At this point, it would be helpful to know whether or not there has been a correlative depression in disrepair claims since LASPO. Unfortunately, that information is not available from government statistics. It clearly should be, as it would be helpful to monitor use of the H(FHH)A in the courts and to gauge to what extent CFAs have been any adequate replacement for legal aid since LASPO.
Legal aid – general damage
My argument is that legal aid is critical and the H(FHH)A will not be as effective in its aims as it might be unless the LAA reverts to funding damages claims for disrepair and housing conditions claims.
There are also more general issues that, if not addressed, will inhibit the H(FHH)A. The Law Society has produced startling graphics of housing legal aid deserts. Government policies have created vast areas where there is no local specialist solicitor to bring a claim under legal aid. The availability of enforceable fitness standards should not be a matter of geographical good fortune. If the LAA is to be considered an effective organisation to administer legal aid, it must show that it can eradicate advice deserts so that tenants can get advice and representation wherever they live.

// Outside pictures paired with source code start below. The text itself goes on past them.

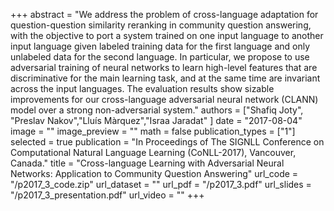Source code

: +++
abstract = "We address the problem of cross-language adaptation for question-question similarity reranking in community question answering, with the objective to port a system trained on one input language to another input language given labeled training data for the first language and only unlabeled data for the second language. In particular, we propose to use adversarial training of neural networks to learn high-level features that are discriminative for the main learning task, and at the same time are invariant across the input languages. The evaluation results show sizable improvements for our cross-language adversarial neural network (CLANN) model over a strong non-adversarial system." 
authors = ["Shafiq Joty", "Preslav Nakov","Lluís Màrquez","Israa Jaradat" ]
date = "2017-08-04"
image = ""
image_preview = ""
math = false
publication_types = ["1"]
selected = true
publication = "In Proceedings of The SIGNLL Conference on Computational Natural Language Learning (CoNLL-2017), Vancouver, Canada."
title = "Cross-language Learning with Adversarial Neural Networks: Application to Community Question Answering"
url_code = "/p2017_3_code.zip"
url_dataset = ""
url_pdf = "/p2017_3.pdf"
url_slides = "/p2017_3_presentation.pdf"
url_video = ""
+++


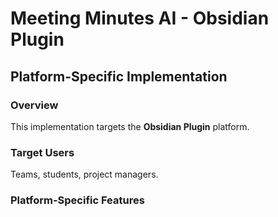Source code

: # Meeting Minutes AI - Obsidian Plugin

## Platform-Specific Implementation

### Overview
This implementation targets the **Obsidian Plugin** platform.

### Target Users
Teams, students, project managers.

### Platform-Specific Features
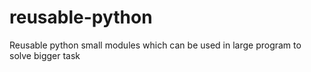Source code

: # reusable-python
Reusable python small modules which can be used in large program to solve bigger task

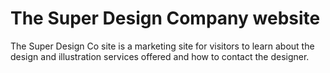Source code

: <h1>The Super Design Company website</h1>
<p>The Super Design Co site is a marketing site for visitors to learn about the design and illustration services offered and how to contact the designer.</p>
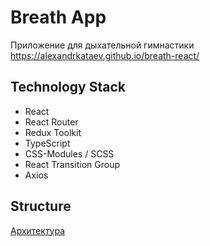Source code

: # Breath App

Приложение для дыхательной гимнастики
https://alexandrkataev.github.io/breath-react/

## Technology Stack

- React
- React Router
- Redux Toolkit
- TypeScript
- CSS-Modules / SCSS
- React Transition Group
- Axios

## Structure

[Архитектура](https://viewer.diagrams.net/?tags=%7B%7D&highlight=0000ff&edit=_blank&layers=1&nav=1&title=breath-structure.drawio#R7Z1tc5s4EMc%2FjV%2B2YxBPfuk4zrkzd53O5abXe6mAwDQYcUJO4vv0J4ywjZekaQIIasUziVkwD%2Fr9teyuhDNBi83Tbwxn6z9oQJKJOQ2eJuh6YpquicTvwrArDci1S0PE4qA0GUfDbfwfkcaptG7jgOS1DTmlCY%2BzutGnaUp8XrNhxuhjfbOQJvWjZjgiwHDr4wRa%2F44Dvi6tnuke7SsSR%2BvqyIYzK9dscLWxvJJ8jQP6eGJCywlaMEp5%2BW7ztCBJ0XZVu5Sfu3lm7eHEGEn5az4QrP4Jvybf0OrhT8v%2F7H39NL%2F7%2FkGe7ANOtvKC5cnyXdUCJBANIhcp42sa0RQny6P1itFtGpDiMFOxdNzmd0ozYTSE8TvhfCfp4i2nwrTmm0SuzTmj92RBE8qEJaVpsdeQpvwGb%2BKkUM7nbRrvP1VYb%2BmW%2BcWe1pwLGZg2motf4sKLX8UG%2BceI0ighOIvzjz7d7Ff4%2BX7Tm7Dcp3h73Gt50cWVPtu40pRXx36uRSuRYhYR%2FsJ23kECousQuiGciZOaMpJgHj%2FUzwNLEUeH7Y6cxRuJ%2BiewGwA7zjJA%2Fsi1gPS4jjm5zfD%2B6h9FZ68z7BNXGCdJpZaJiUK7eMmjndjLH6AvscbZ%2FxzAPxDGydPL6CEq%2BQFb9m%2Fp4Cy5%2BHjiLaRpfeIoKq%2FQOloToC18VD5auNfm0l3aTRBdazabOxC77bqmt%2BgEruEoposA3ZBgvmXvBlxvdGIENnGbGn3muAg7fUviDLBtGfayE8BINWALABYXQnjcMuAwDE3fbwIcOHeOrRjwbOHMUTeALdX%2B2QaARWDIBMaxOujQ80mzlO4827KnEO9VZW8fr20qxutAvJwyMl66SmMrA9XxqvbObgNdgXS80dWw8HqK8XoAr%2BDINd6W8Kq%2B9Row7f2UhnS0dNWmRud0ledGBkx9V2LXGm87eFU7ZwPmvl8YjUTqO17%2FPCzE5lQ1Ypj9XsdhGPvbhO%2FeCflSCxznkJHyfgwz4CtGitESXeBoJcpSHmbBHPiWY8Z1B26nAyuPs%2BCg4SpO28V7wd1XNd5qxw1x1hecFqP7mnMbnBvuw8a0V9AwHZ5v330b1sUOuay6Em3CdPgBs%2FHmSmrHGc7xKh9oMGE6vKb0XvNtia%2FqKNqEuTDfZWOuRQ%2BLr%2FIwC6bB4lQiwtsd6BdZkhdYTa3umXfIUZ0nzdy51c08LOVjhSZMg1cEB4Rpvq30YPWA4Whwxqgv8qQxe%2BkhzaVUH0PDEeFRp0gDG29QjhdWsjooRV%2Bwi1Y91lCdT%2FtjhhpxuYxUjxkiWMX6K960HGVd7miDpZwvLGO1cAvW3Vd2X9W3YATLHNUtWBzSSbhsjxps598trVZ8yPdPlYk2n3rZ076VqtXiXVT8LfPqam%2BTkkq18n1CihKcF01SVCnye8L9tVxQGOS9Us0dKewglRfmDc16VRiM4c%2FGsxy8KbCmd3lWqqYV1cnnNrTslMiuaS7Twfn1ozuYXBxjz24kpx1dj4pD5wXHJsX1OqBrwWznTFn%2BoSmO0kEzo3idmt6uwATv6PZyFPjz1bL5%2FtWRz2uoiFq9ChDmYq8SoO9gRKCYfugW4Ueq2LHZvwI99nOn77UzjGl%2BzbVzVZ5DF51BddxpwcS1LrhSB3JqZK%2BClc%2BMK1Xm5ZRUkPFjZfb7jDnMuZuUeTr1%2Fjk5dhLGann2Kc%2FDRMTBOE44M6JJnrLKqx3nL6tMNBuaMuGUjjfEqOVk%2BUFFqDoUbfUrR9yh6RbOVHmDbl9VNdUC%2FgUEfJ5LNQ3y9ltMtWARvxae6jh0%2FHf786%2FiahBdv14TFvDLkWddvB998R5UixrGwfst3lfq119O0gVf1U9z2LAyrr%2Bb5O23iunA6MJSr%2F5qkvcR9gZGGD5tpyeCv73k6AyMLiyIi4YdLVy1T9qZZ9UP5U%2FK2rCerB%2BEbg9vd51XLB7%2FPcJ%2B3cn%2FmEDL%2FwE%3D)
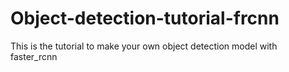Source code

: # Object-detection-tutorial-frcnn
This is the tutorial to make your own object detection model with faster_rcnn
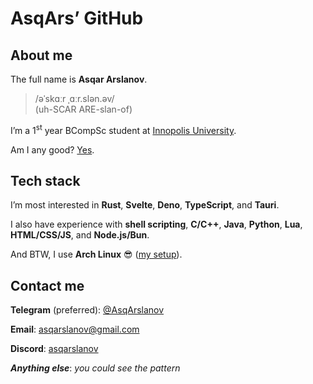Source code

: # AsqArs’ GitHub

## About me

The full name is **Asqar Arslanov**.

> /əˈskɑːr ˌɑːr.slən.əv/\
> (uh-SCAR ARE-slan-of)

I’m a 1<sup>st</sup> year BCompSc student at
[Innopolis University](https://innopolis.university/en/).

Am I any good? [Yes](https://news.ycombinator.com/item?id=3067434).

## Tech stack

I’m most interested in **Rust**, **Svelte**, **Deno**, **TypeScript**, and
**Tauri**.

I also have experience with **shell scripting**, **C/C++**, **Java**,
**Python**, **Lua**, **HTML/CSS/JS**, and **Node.js/Bun**.

And BTW, I use **Arch Linux** 😎
([my setup](https://github.com/asqarslanov/dotfiles)).

## Contact me

**Telegram** (preferred): [\@AsqArslanov](https://t.me/AsqArslanov)

**Email**: [asqarslanov@gmail.com](mailto:asqarslanov@gmail.com)

**Discord**: [asqarslanov](https://discord.com/users/397334384463577088)

_**Anything else**_: _you could see the pattern_
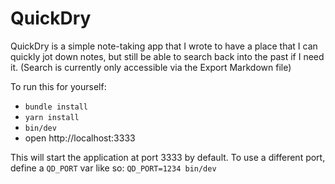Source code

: # QuickDry

QuickDry is a simple note-taking app that I wrote to have a place that I can quickly jot down notes, but still be able to search back into the past if I need it. (Search is currently only accessible via the Export Markdown file)

To run this for yourself:

- `bundle install`
- `yarn install`
- `bin/dev`
- open http://localhost:3333

This will start the application at port 3333 by default. To use a different port, define a `QD_PORT` var like so: `QD_PORT=1234 bin/dev`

In addition, legal aid means assessments and the financial contribution regime wrongly inhibit eligible tenants with urgent cases from pursuing those claims through the threat of legal aid being revoked. The LAA must move to a permissive culture of decision-making about means, and if contributions are not to be entirely abolished, there should be a moratorium for the first three months of an urgent case.
Making law work
While the focus of this article is the H(FHH)A, it can easily stand as a sister piece to an article I wrote in 2018 with Daniel Clarke and Derek McConnell, on legal aid policy and the effect on mortgage possession law (see June 2018 Legal Action 16). Any law is only as effective as the ability to use it. The H(FHH)A in particular was hard fought through parliament by a determined backbench MP and against the odds. That the bill succeeded tells us something about how important it is that its aims are achieved.
I contend that legal aid to use this law must be as liberally available as reasonably possible in order to allow these provisions to achieve their admirable aspirations.
 
2     Legal aid statistics England and Wales detailed civil data April to June 2019, 26 September 2019. I am indebted to the excellent Ministry of Justice legal aid statistics department for helping me extract the disrepair information. »

About the author(s)

Description: Simon Mullings - author
Simon Mullings is a senior caseworker at Edwards Duthie Shamash, a member of the Justice Alliance and co-chair of the Housing Law Practitioners’...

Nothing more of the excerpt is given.